### Exercise description:
The line containing "For standard-report authors, in" marks the end; return exactly every line from the start of the records up to and including it, but no pictures.
——
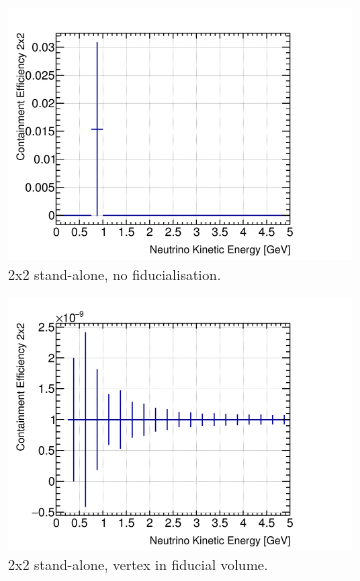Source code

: \documentclass[10pt,a4paper,openany]{article}
\begin{document}
\begin{figure}[htbp]
	\centering
	\begin{subfigure}[b]{0.49\textwidth}
		\centering
		\includegraphics[width=1.0\textwidth]{E_cont_eff_2x2.png}
		\caption{2x2 stand-alone, no fiducialisation.}
		\label{}
	\end{subfigure}	
	\hfill
	\begin{subfigure}[b]{0.49\textwidth}
		\centering
    \includegraphics[width=1.0\textwidth]{E_cont_eff_2x2_fiducial.png}
		\caption{2x2 stand-alone, vertex in fiducial volume.}
		\label{}
	\end{subfigure}	
	\begin{subfigure}[b]{0.49\textwidth}
		\centering

\end{subfigure}
\end{figure}
\end{document}
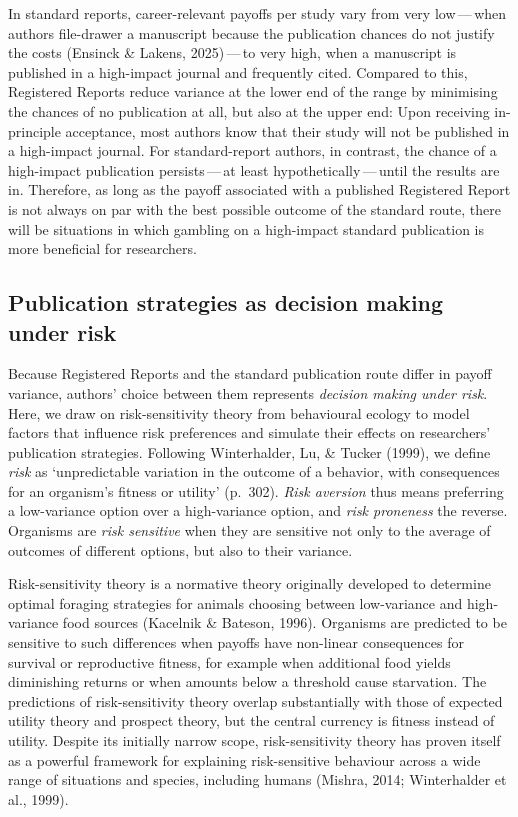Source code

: \documentclass[
  british,
  a4paper,
  ,man,mask,floatsintext]{apa6}
\begin{document}
In standard reports, career-relevant payoffs per study vary from very low\(\,\)---\(\,\)when authors file-drawer a manuscript because the publication chances do not justify the costs (Ensinck \& Lakens, 2025)\(\,\)---\(\,\)to very high, when a manuscript is published in a high-impact journal and frequently cited.
Compared to this, Registered Reports reduce variance at the lower end of the range by minimising the chances of no publication at all, but also at the upper end:
Upon receiving in-principle acceptance, most authors know that their study will not be published in a high-impact journal.
For standard-report authors, in contrast, the chance of a high-impact publication persists\(\,\)---\(\,\)at least hypothetically\(\,\)---\(\,\)until the results are in.
Therefore, as long as the payoff associated with a published Registered Report is not always on par with the best possible outcome of the standard route, there will be situations in which gambling on a high-impact standard publication is more beneficial for researchers.

\subsection{Publication strategies as decision making under risk}\label{publication-strategies-as-decision-making-under-risk}

Because Registered Reports and the standard publication route differ in payoff variance, authors' choice between them represents \emph{decision making under risk}.
Here, we draw on risk-sensitivity theory from behavioural ecology to model factors that influence risk preferences and simulate their effects on researchers' publication strategies.
Following Winterhalder, Lu, \& Tucker (1999), we define \emph{risk} as `unpredictable variation in the outcome of a behavior, with consequences for an organism's fitness or utility' (p.~302).
\emph{Risk aversion} thus means preferring a low-variance option over a high-variance option, and \emph{risk proneness} the reverse.
Organisms are \emph{risk sensitive} when they are sensitive not only to the average of outcomes of different options, but also to their variance.

Risk-sensitivity theory is a normative theory originally developed to determine optimal foraging strategies for animals choosing between low-variance and high-variance food sources (Kacelnik \& Bateson, 1996).
Organisms are predicted to be sensitive to such differences when payoffs have non-linear consequences for survival or reproductive fitness, for example when additional food yields diminishing returns or when amounts below a threshold cause starvation.
The predictions of risk-sensitivity theory overlap substantially with those of expected utility theory and prospect theory, but the central currency is fitness instead of utility.
Despite its initially narrow scope, risk-sensitivity theory has proven itself as a powerful framework for explaining risk-sensitive behaviour across a wide range of situations and species, including humans (Mishra, 2014; Winterhalder et al., 1999).
\end{document}
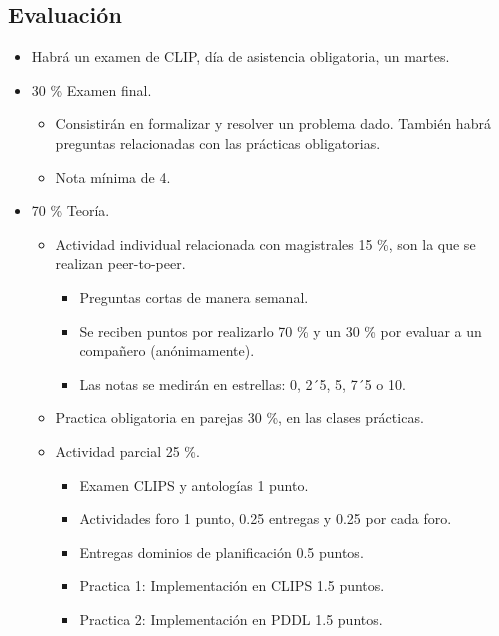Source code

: \documentclass[12pt, twoside, openright]{report} %
\begin{document}
\subsection{Evaluación}
\begin{itemize}
	\item Habrá un examen de CLIP, día de asistencia obligatoria, un martes.
	\item 30 \% Examen final.
	      \begin{itemize}
		      \item Consistirán en formalizar y resolver un problema dado. También habrá preguntas relacionadas con las prácticas obligatorias.
		      \item Nota mínima de 4.
	      \end{itemize}
	\item 70 \% Teoría.
	      \begin{itemize}
		      \item Actividad individual relacionada con magistrales 15 \%, son la que se realizan peer-to-peer.
		            \begin{itemize}
			            \item Preguntas cortas de manera semanal.
			            \item Se reciben puntos por realizarlo 70 \% y un 30 \% por evaluar a un compañero (anónimamente).
			            \item Las notas se medirán en estrellas: 0, 2´5, 5, 7´5 o 10.
		            \end{itemize}
		      \item Practica obligatoria en parejas 30 \%, en las clases prácticas.
		      \item Actividad parcial 25 \%.
		            \begin{itemize}
			            \item Examen CLIPS y antologías 1 punto.
			            \item Actividades foro 1 punto, 0.25 entregas  y 0.25 por cada foro.
			            \item Entregas dominios de planificación 0.5 puntos.
			            \item Practica 1: Implementación en CLIPS 1.5 puntos.
			            \item Practica 2: Implementación en PDDL 1.5 puntos.
		            \end{itemize}
	      \end{itemize}
\end{itemize}
\end{document}
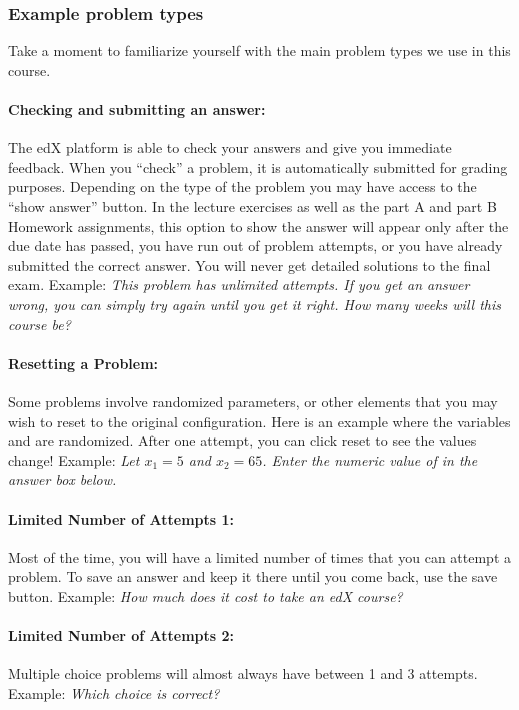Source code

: \documentclass[pdftex, brazil, 12pt, twoside]{article}
\begin{document}
\subsubsection{Example problem types}
\label{gs-edx-example}

Take a moment to familiarize yourself with the main problem types we use in this course.

\paragraph{Checking and submitting an answer:}
The edX platform is able to check your answers and give you immediate feedback. When you ``check'' a problem, it is automatically submitted for grading purposes. Depending on the type of the problem you may have access to the ``show answer'' button. In the lecture exercises as well as the part A and part B Homework assignments, this option to show the answer will appear only after the due date has passed, you have run out of problem attempts, or you have already submitted the correct answer. You will never get detailed solutions to the final exam.
Example: \emph{This problem has unlimited attempts. If you get an answer wrong, you can simply try again until you get it right. How many weeks will this course be?}

\paragraph{Resetting a Problem:}
Some problems involve randomized parameters, or other elements that you may wish to reset to the original configuration. Here is an example where the variables and are randomized. After one attempt, you can click reset to see the values change!
Example: \emph{Let $x_1 = 5$ and $x_2 = 65$. Enter the numeric value of in the answer box below.}

\paragraph{Limited Number of Attempts 1:}
Most of the time, you will have a limited number of times that you can attempt a problem. To save an answer and keep it there until you come back, use the save button.
Example: \emph{How much does it cost to take an edX course?}

\paragraph{Limited Number of Attempts 2:}
Multiple choice problems will almost always have between 1 and 3 attempts.
Example: \emph{Which choice is correct?}
\end{document}
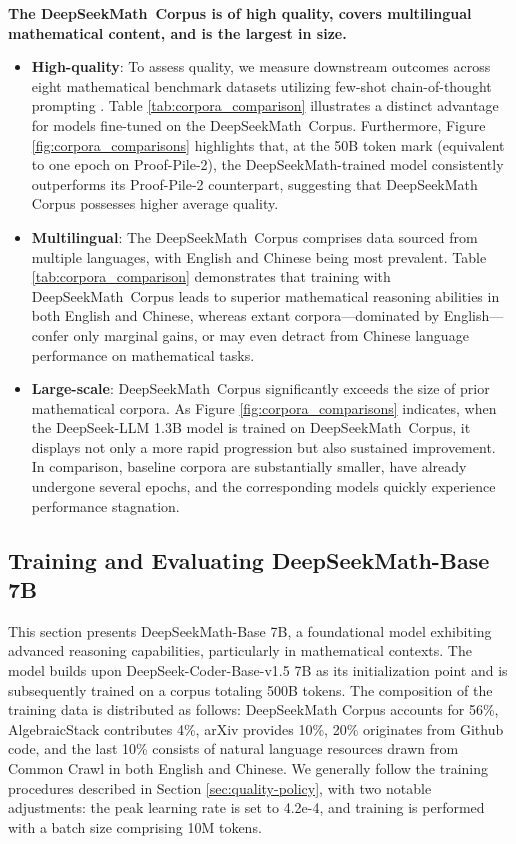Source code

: \textbf{The DeepSeekMath~Corpus is of high quality, covers multilingual mathematical content, and is the largest in size.}

\begin{itemize}[topsep=0pt]
    \item \textbf{High-quality}:
    To assess quality, we measure downstream outcomes across eight mathematical benchmark datasets utilizing few-shot chain-of-thought prompting \cite{cot}. Table \ref{tab:corpora_comparison} illustrates a distinct advantage for models fine-tuned on the DeepSeekMath~Corpus. Furthermore, Figure \ref{fig:corpora_comparisons} highlights that, at the 50B token mark (equivalent to one epoch on Proof-Pile-2), the DeepSeekMath-trained model consistently outperforms its Proof-Pile-2 counterpart, suggesting that DeepSeekMath Corpus possesses higher average quality.
    \item \textbf{Multilingual}:
    The DeepSeekMath~Corpus comprises data sourced from multiple languages, with English and Chinese being most prevalent. Table \ref{tab:corpora_comparison} demonstrates that training with DeepSeekMath~Corpus leads to superior mathematical reasoning abilities in both English and Chinese, whereas extant corpora—dominated by English—confer only marginal gains, or may even detract from Chinese language performance on mathematical tasks.
    \item \textbf{Large-scale}:
    DeepSeekMath~Corpus significantly exceeds the size of prior mathematical corpora. As Figure \ref{fig:corpora_comparisons} indicates, when the DeepSeek-LLM 1.3B model is trained on DeepSeekMath~Corpus, it displays not only a more rapid progression but also sustained improvement. In comparison, baseline corpora are substantially smaller, have already undergone several epochs, and the corresponding models quickly experience performance stagnation.
\end{itemize}

\subsection{Training and Evaluating DeepSeekMath-Base 7B}

This section presents DeepSeekMath-Base 7B, a foundational model exhibiting advanced reasoning capabilities, particularly in mathematical contexts. The model builds upon DeepSeek-Coder-Base-v1.5 7B \citep{deepseek-coder} as its initialization point and is subsequently trained on a corpus totaling 500B tokens. The composition of the training data is distributed as follows: DeepSeekMath Corpus accounts for 56\%, AlgebraicStack contributes 4\%, arXiv provides 10\%, 20\% originates from Github code, and the last 10\% consists of natural language resources drawn from Common Crawl in both English and Chinese. We generally follow the training procedures described in Section \ref{sec:quality-policy}, with two notable adjustments: the peak learning rate is set to 4.2e-4, and training is performed with a batch size comprising 10M tokens.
——
### Answer area:
Source code

: \documentclass[10pt,a4paper,openany]{article}
\begin{document}
\begin{figure}[htbp]
	\centering
	\begin{subfigure}[b]{0.49\textwidth}
		\centering
		\includegraphics[width=1.0\textwidth]{E_cont_eff_2x2.png}
		\caption{2x2 stand-alone, no fiducialisation.}
		\label{}
	\end{subfigure}	
	\hfill
	\begin{subfigure}[b]{0.49\textwidth}
		\centering
    \includegraphics[width=1.0\textwidth]{E_cont_eff_2x2_fiducial.png}
		\caption{2x2 stand-alone, vertex in fiducial volume.}
		\label{}
	\end{subfigure}	
	\begin{subfigure}[b]{0.49\textwidth}
		\centering

\end{subfigure}
\end{figure}
\end{document}
Source code

: \documentclass[
  british,
  a4paper,
  ,man,mask,floatsintext]{apa6}
\begin{document}
In standard reports, career-relevant payoffs per study vary from very low\(\,\)---\(\,\)when authors file-drawer a manuscript because the publication chances do not justify the costs (Ensinck \& Lakens, 2025)\(\,\)---\(\,\)to very high, when a manuscript is published in a high-impact journal and frequently cited.
Compared to this, Registered Reports reduce variance at the lower end of the range by minimising the chances of no publication at all, but also at the upper end:
Upon receiving in-principle acceptance, most authors know that their study will not be published in a high-impact journal.
For standard-report authors, in contrast, the chance of a high-impact publication persists\(\,\)---\(\,\)at least hypothetically\(\,\)---\(\,\)until the results are in.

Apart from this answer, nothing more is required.